Library inference needs no GPU. Library training needs a GPU once per skill. Six deployment targets — pick the one that matches the scenario.
vast.ai
cheapest$0.08–$0.15 / hr· Cost-sensitive benchmarks, ad-hoc GPU rentals
./packaging/scripts/vast_run.sh tests ./packaging/scripts/vast_run.sh bench3 ./packaging/scripts/vast_run.sh humaneval Qwen/Qwen3.5-1.5B lib.json
The April 18, 2026 verification run: $0.16 total cost.
Modal
zero ops$0.60–$3.75 / hr· CI jobs, serverless-style fire-and-forget
pip install modal && modal setup modal run packaging/modal_run.py::run_bench3 modal run packaging/modal_run.py::run_humaneval --model X --library Y
RunPod
spot pricing$0.20–$1.60 / hr· Long training sweeps, enterprise support
Provision a pod, SSH in, run the standard scripts:
git clone <mirror>/nCPU pip install torch transformers datasets pytest pytest tests/self_optimizing/ -q
Local Apple Silicon
free$0· Day-to-day development, MPS profiling
python3 -m pytest tests/self_optimizing/ -q python3 -m demos.npcot_scale_practicality python3 -m benchmarks.benchmark_npcot_library --device mps
Serverless
library inference only$0 (cold) → tiny· Production API, GPU-free autoscaling
The 475 KB standalone binary ships as a Lambda custom runtime. Cold start ~1 ms, warm consult ~4 ns.
Browser (WASM)
client-side$0· Private-by-default inference, offline tools
import init, { NpcotRuntime } from './npcot_wasm.js'
await init()
const lib = await fetch('/library.json').then(r => r.text())
const rt = new NpcotRuntime(lib)
rt.consult(hidden, array, length)The 130 KB WASM binary loads faster than most page analytics scripts.
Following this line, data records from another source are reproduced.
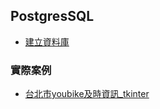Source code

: ## PostgresSQL

- [建立資料庫](./sql/1建立資料庫.sql)

### 實際案例

- [台北市youbike及時資訊_tkinter](./實際案例/台北市youbike及時資訊_tkinter)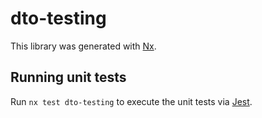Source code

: # dto-testing

This library was generated with [Nx](https://nx.dev).

## Running unit tests

Run `nx test dto-testing` to execute the unit tests via [Jest](https://jestjs.io).
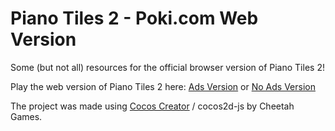 # Piano Tiles 2 - Poki.com Web Version

Some (but not all) resources for the official browser version of Piano Tiles 2!

Play the web version of Piano Tiles 2 here:
[Ads Version](https://poki.com/en/g/piano-tiles-2) or [No Ads Version](https://qa.po.ki/#?key=68fd78d6-6db5-4032-ae62-819650e5a238)

The project was made using [Cocos Creator](https://www.cocos.com/en/creator) / cocos2d-js by Cheetah Games.
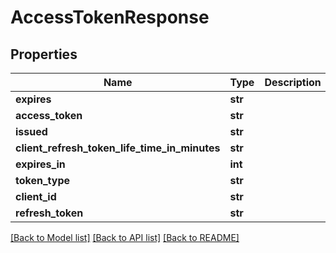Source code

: # AccessTokenResponse

## Properties
Name | Type | Description | Notes
------------ | ------------- | ------------- | -------------
**expires** | **str** |  | [optional] 
**access_token** | **str** |  | [optional] 
**issued** | **str** |  | [optional] 
**client_refresh_token_life_time_in_minutes** | **str** |  | [optional] 
**expires_in** | **int** |  | [optional] 
**token_type** | **str** |  | [optional] 
**client_id** | **str** |  | [optional] 
**refresh_token** | **str** |  | [optional] 

[[Back to Model list]](../README.md#documentation-for-models) [[Back to API list]](../README.md#documentation-for-api-endpoints) [[Back to README]](../README.md)


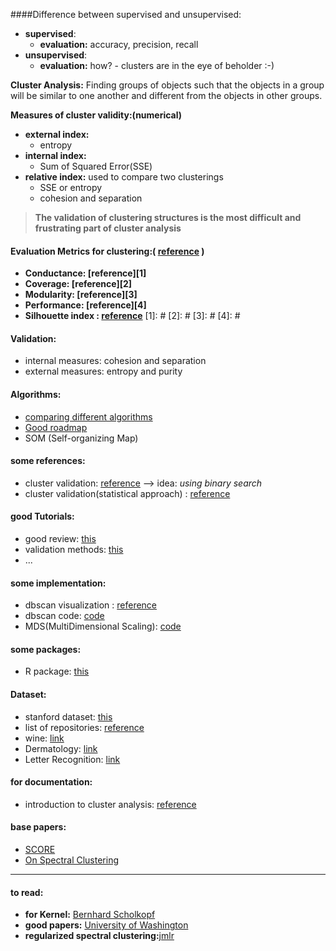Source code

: ####Difference between supervised and unsupervised:

* **supervised**:
	- **evaluation:** accuracy, precision, recall
* **unsupervised**:
	- **evaluation:** how? - clusters are in the eye of beholder :-)

**Cluster Analysis:** Finding groups of objects such that the objects in a group will be similar to one another and different from the objects in other groups.

**Measures of cluster validity:(numerical)**

* **external index:**
	- entropy
* **internal index:**
	- Sum of Squared Error(SSE)
* **relative index:** used to compare two clusterings
	- SSE or entropy
	- cohesion and separation

> __The validation of clustering structures is the most difficult and frustrating part of cluster analysis__


#### **Evaluation Metrics for clustering:( [reference](#) )**

 * **Conductance: [reference][1]** 
 * **Coverage: [reference][2]**
 * **Modularity: [reference][3]**
 * **Performance: [reference][4]**
 * **Silhouette index : [reference](http://scikit-learn.org/stable/auto_examples/cluster/plot_kmeans_silhouette_analysis.html)**
[1]: #
[2]: #
[3]: #
[4]: #

#### **Validation:**

 * internal measures: cohesion and separation <br>
 * external measures: entropy and purity <br>

#### **Algorithms:**

 * [comparing different algorithms](http://scikit-learn.org/stable/auto_examples/cluster/plot_cluster_comparison.html#example-cluster-plot-cluster-comparison-py)
 * [Good roadmap](http://papers.nips.cc/paper/2388-learning-spectral-clustering.pdf)
 * SOM (Self-organizing Map)


#### **some references:**

 * cluster validation: [reference](http://www.cs.kent.edu/~jin/DM08/ClusterValidation.pdf)  --> idea: *using binary search* <br>
 * cluster validation(statistical approach) : [reference](http://web.itu.edu.tr/sgunduz/courses/verimaden/paper/validity_survey.pdf) <br>


#### **good Tutorials:**

 * good review: [this](http://www.cs.kent.edu/~jin/DM08/cluster.pdf)
 * validation methods: [this](http://www.cs.kent.edu/~jin/DM08/ClusterValidation.pdf)
 * ...



#### **some implementation:**
 
 * dbscan visualization : [reference](http://www.naftaliharris.com/blog/visualizing-dbscan-clustering/)
 * dbscan code: [code](http://scikit-learn.org/stable/auto_examples/cluster/plot_dbscan.html)
 * MDS(MultiDimensional Scaling): [code](http://scikit-learn.org/stable/auto_examples/manifold/plot_mds.html)


#### __some packages:__

 * R package: [this](https://cran.r-project.org/web/packages/clValid/vignettes/clValid.pdf)

#### __Dataset:__

 * stanford dataset: [this](http://snap.stanford.edu/data/)
 * list of repositories: [reference](http://www.datasciencecentral.com/profiles/blogs/top-20-open-data-sources)
 * wine: [link](https://archive.ics.uci.edu/ml/machine-learning-databases/wine/wine.data)
 * Dermatology: [link](http://archive.ics.uci.edu/ml/datasets/Dermatology?ref=datanews.io)
 * Letter Recognition: [link](https://archive.ics.uci.edu/ml/datasets/Letter+Recognition)


#### **for documentation:**

 * introduction to cluster analysis: [reference](http://www-users.cs.umn.edu/~han/dmclass/cluster_survey_10_02_00.pdf)


#### **base papers:**
 * [SCORE](http://www.stat.cmu.edu/tr/SCORE.pdf)
 * [On Spectral Clustering](http://ai.stanford.edu/~ang/papers/nips01-spectral.pdf)

---

#### **to read:**
 * **for Kernel:** [  Bernhard Scholkopf](http://dip.sun.ac.za/~hanno/tw796/lesings/mlss06au_scholkopf_lk.pdf)
 * __good papers:__ [University of Washington](http://www.stat.washington.edu/spectral/)
 * __regularized spectral clustering:__[jmlr](http://www.stat.washington.edu/mmp/Papers/jmlr-reg-super-learning-revised.pdf)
It powers the live demo on this site.
Decision matrix
| Scenario | Pick |
|---|---|
| Day-to-day Mac dev | Local Apple Silicon |
| One-off benchmark, tight budget | vast.ai |
| CI / automated GPU validation | Modal |
| Long training sweep | RunPod |
| Production library-inference API | Serverless |
| Ship to end users' browsers | WASM |